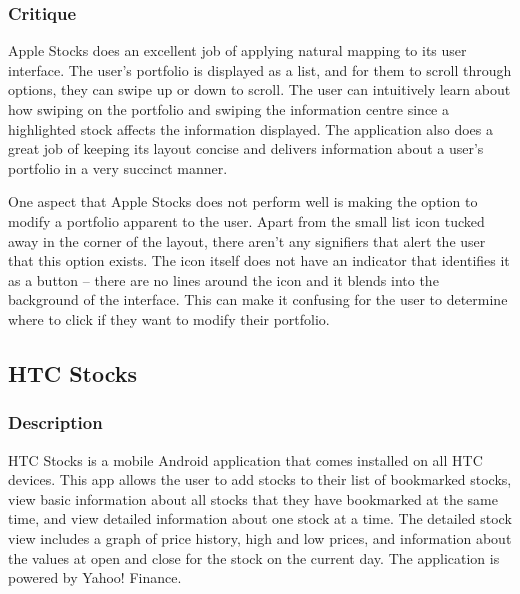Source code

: \documentclass{sigchi}
\begin{document}
\subsubsection{Critique}
Apple Stocks does an excellent job of applying natural mapping to its user interface. The user's portfolio is displayed as a list, and for them to scroll through options, they can swipe up or down to scroll. The user can intuitively learn about how swiping on the portfolio and swiping the information centre since a highlighted stock affects the information displayed. The application also does a great job of keeping its layout concise and delivers information about a user's portfolio in a very succinct manner. \par
One aspect that Apple Stocks does not perform well is making the option to modify a portfolio apparent to the user. Apart from the small list icon tucked away in the corner of the layout, there aren't any signifiers that alert the user that this option exists. The icon itself does not have an indicator that identifies it as a button – there are no lines around the icon and it blends into the background of the interface. This can make it confusing for the user to determine where to click if they want to modify their portfolio.



\subsection{HTC Stocks}
\subsubsection{Description}
HTC Stocks is a mobile Android application that comes installed on all HTC devices. This app allows the user to add stocks to their list of bookmarked stocks, view basic information about all stocks that they have bookmarked at the same time, and view detailed information about one stock at a time.  The detailed stock view includes a graph of price history, high and low prices, and information about the values at open and close for the stock on the current day. The application is powered by Yahoo! Finance.

\end{document}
+++
Brief
How many lines in the entries hold the word "subsubsection"? Only the number is wanted.

Response to this exercise
2